MaskNet: Automated Face Mask Detection For Better COVID Data Analytics
We are living in a public health crisis, where a polarized political atmosphere and general social unrest has led to unnecessarily complex and political stances on wearing face masks. One of the major reasons that much is unknown about the spread of COVID and why tactics such as contact-tracing are sometimes fruitless is because of the lack of a reliable and widespread method of collecting data on metrics such as face mask usage. In order to provide such a solution, MaskNet was developed. MaskNet is an automated face-mask detection pipeline to provide better public health data analytics and allow authorities to pinpoint COVID risk areas. The software could also be used to generate real-time maps so that users can see which places around them are frequently visited by non-mask users and can exercise caution in those zones.
What it does
MaskNet is a live camera system that detects whether someone is entering a store with or without a facemask. It then sends this info to a firebase database which produces a visualization on a website as you can see in our demo video. This way, people can see high COVID risk areas (where people are not wearing face masks regularly) and take appropriate measures. It can also be used by authorities to determine areas that need medical supplies and where there is high inequality.
How we built it
The data used in this project consisted of 4236 unique images containing a total of 15411 unique faces, separated into 20 different classes based on the type of facial covering. Since this was a binary classification problem, only the images from three of these classes were considered (no covering, lower-face mask, and mask worn incorrectly). The first problem to solve was that of accurately extracting faces from an image containing one or more. This was done through a Multi-Cascade CNN method (mtcnn). The second issue to resolve was a heavy class imbalance in the image dataset favoring masked faces, and this was solved through under-sampling the data and implementing a weighted loss function. To classify whether a person’s face was wearing a mask, a CNN architecture was developed and the CNN was trained with over 5500 unique face images of vastly differing degrees of resolutions, zooms, orientations, and skin colors. After optimizing and fine-tuning, the final test accuracy of the model was 96.8%, which is an achievement considering the fact that a decent proportion of the training images were excessively blurry or had other occlusions such as shadows or graininess. Finally, the two networks were combined into a single system that segmented, extracted, and resized faces from an image frame and then evaluated the face-mask CNN classifier on each of the faces. This was then packaged into a program that ran the composed pipeline on a video stream and showed live predictions. We used the center prop to dynamically change the range and zoom of the map when a store is pressed. On componentDidMount, we initialize an event listener for changes to the Firebase Realtime Database so that people counts and mask counts can be updated as they are processed by the backend
Challenges we ran into
Challneges for web: A challenge encountered in the web development is the complexity of designing a user interface that is simple to use and also visualizes the received metrics from the MaskNet camera backend. We use an Express backend to index the received bounding box coordinates and map them as either coming into the store or leaving the store. The backend instance also sends this data to Firebase Realtime Database, and our front-end listens to the database and automatically rerenders with any changes to the store customer count as well as the customer with mask count.

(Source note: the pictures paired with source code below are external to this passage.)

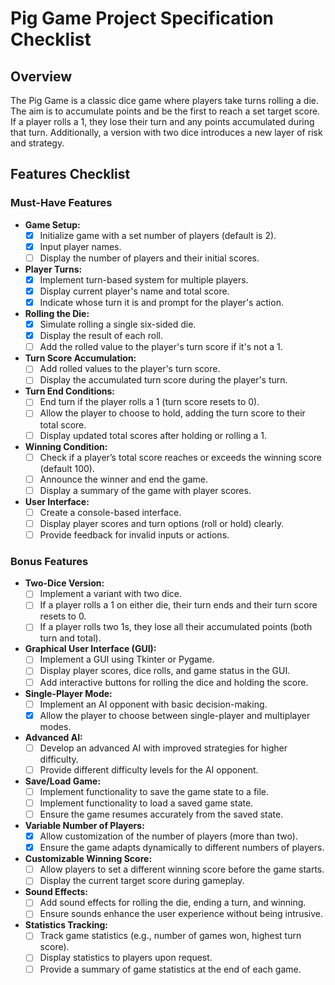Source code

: # Pig Game Project Specification Checklist

## Overview
The Pig Game is a classic dice game where players take turns rolling a die. The aim is to accumulate points and be the first to reach a set target score. If a player rolls a 1, they lose their turn and any points accumulated during that turn. Additionally, a version with two dice introduces a new layer of risk and strategy.

## Features Checklist

### Must-Have Features
- **Game Setup:**
  - [x] Initialize game with a set number of players (default is 2).
  - [x] Input player names.
  - [ ] Display the number of players and their initial scores.

- **Player Turns:**
  - [x] Implement turn-based system for multiple players.
  - [x] Display current player's name and total score.
  - [x] Indicate whose turn it is and prompt for the player's action.

- **Rolling the Die:**
  - [x] Simulate rolling a single six-sided die.
  - [x] Display the result of each roll.
  - [ ] Add the rolled value to the player's turn score if it's not a 1.

- **Turn Score Accumulation:**
  - [ ] Add rolled values to the player's turn score.
  - [ ] Display the accumulated turn score during the player's turn.

- **Turn End Conditions:**
  - [ ] End turn if the player rolls a 1 (turn score resets to 0).
  - [ ] Allow the player to choose to hold, adding the turn score to their total score.
  - [ ] Display updated total scores after holding or rolling a 1.

- **Winning Condition:**
  - [ ] Check if a player’s total score reaches or exceeds the winning score (default 100).
  - [ ] Announce the winner and end the game.
  - [ ] Display a summary of the game with player scores.

- **User Interface:**
  - [ ] Create a console-based interface.
  - [ ] Display player scores and turn options (roll or hold) clearly.
  - [ ] Provide feedback for invalid inputs or actions.

### Bonus Features
- **Two-Dice Version:**
  - [ ] Implement a variant with two dice.
  - [ ] If a player rolls a 1 on either die, their turn ends and their turn score resets to 0.
  - [ ] If a player rolls two 1s, they lose all their accumulated points (both turn and total).

- **Graphical User Interface (GUI):**
  - [ ] Implement a GUI using Tkinter or Pygame.
  - [ ] Display player scores, dice rolls, and game status in the GUI.
  - [ ] Add interactive buttons for rolling the dice and holding the score.

- **Single-Player Mode:**
  - [ ] Implement an AI opponent with basic decision-making.
  - [x] Allow the player to choose between single-player and multiplayer modes.

- **Advanced AI:**
  - [ ] Develop an advanced AI with improved strategies for higher difficulty.
  - [ ] Provide different difficulty levels for the AI opponent.

- **Save/Load Game:**
  - [ ] Implement functionality to save the game state to a file.
  - [ ] Implement functionality to load a saved game state.
  - [ ] Ensure the game resumes accurately from the saved state.

- **Variable Number of Players:**
  - [x] Allow customization of the number of players (more than two).
  - [x] Ensure the game adapts dynamically to different numbers of players.

- **Customizable Winning Score:**
  - [ ] Allow players to set a different winning score before the game starts.
  - [ ] Display the current target score during gameplay.

- **Sound Effects:**
  - [ ] Add sound effects for rolling the die, ending a turn, and winning.
  - [ ] Ensure sounds enhance the user experience without being intrusive.

- **Statistics Tracking:**
  - [ ] Track game statistics (e.g., number of games won, highest turn score).
  - [ ] Display statistics to players upon request.
  - [ ] Provide a summary of game statistics at the end of each game.
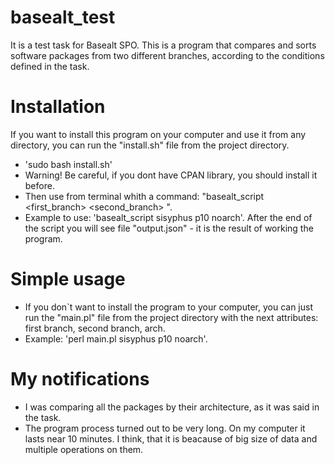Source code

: # basealt_test
It is a test task for Basealt SPO.
This is a program that compares and sorts software packages from two different branches, according to the conditions defined in the task.
# Installation
If you want to install this program on your computer and use it from any directory, you can run the "install.sh" file from the project directory.
* 'sudo bash install.sh'
* Warning! Be careful, if you dont have CPAN library, you should install it before.
* Then use from terminal whith a command: "basealt_script <first_branch> <second_branch> <arch>".
* Example to use: 'basealt_script sisyphus p10 noarch'.
After the end of the script you will see file "output.json" - it is the result of working the program.
# Simple usage
* If you don`t want to install the program to your computer, you can just run the "main.pl" file from the project directory with the next attributes: first branch, second branch, arch.
* Example: 'perl main.pl sisyphus p10 noarch'.
# My notifications
* I was comparing all the packages by their architecture, as it was said in the task.
* The program process turned out to be very long. On my computer it lasts near 10 minutes. I think, that it is beacause of big size of data and multiple operations on them.
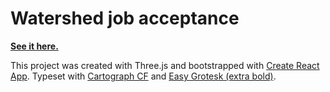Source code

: # Watershed job acceptance

**[See it here.](https://rileyjshaw.com/watershed)**

This project was created with Three.js and bootstrapped with [Create React App](https://github.com/facebook/create-react-app). Typeset with [Cartograph CF](https://connary.com/fonts/cartograph/) and [Easy Grotesk (extra bold)](https://www.typemates.com/fonts/easy-grotesk).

Challenges for the ML: OpenCV drawing lines and keeping track of all the bounding box coordinates was kind of hard. It was also difficult predicting when someone entered, since we needed to keep track of both the direction the person was going and then threshold the x value of the center of the face bounding box based on that. Additionally, the algorithm to track each face was also a challenge. Due to the time constraint, we ended up using a naive approach of assuming that the same face would have the minimum euclidean distance between the centers of the bounding boxes of consecutive frames. Based on this we were able to the approximate the face's average velocity and then appropriately send a request to the firebase database when someone had entered.
Accomplishments that we're proud of
Really proud of the accurate ML model that predicts whether someone is wearing a face mask. It even managed to predict whether someone is wearing the mask incorrectly, or if they're just covering their face with their hands. For this, kudos to the great quality data on kaggle. We're also proud of the algorithm that predicts the direction of movement and thresholds accordingly. This felt a lot like a traditional coding competition problem.
What we learned
Learned about doing advanced ML in python, interfacing with google maps with react, and in general combining these two different systems into one coherent pipeline. We learned that transfer learning is really powerful, and we learned some ways to reduce class imbalance when training a computer vision model. Lastly we learned that you shouldn't procrastinate until 20 minutes before the deadline to start your video :)
We hope to further integrate more ways to keep track of COVID-19 in your community. By using public health sources and county-specific virus metrics, we hope to outline entire counties by particular counties and move to a “heat-map” type of visualization. This will make it even easier for people to find stores to support while staying safe in this public health crisis.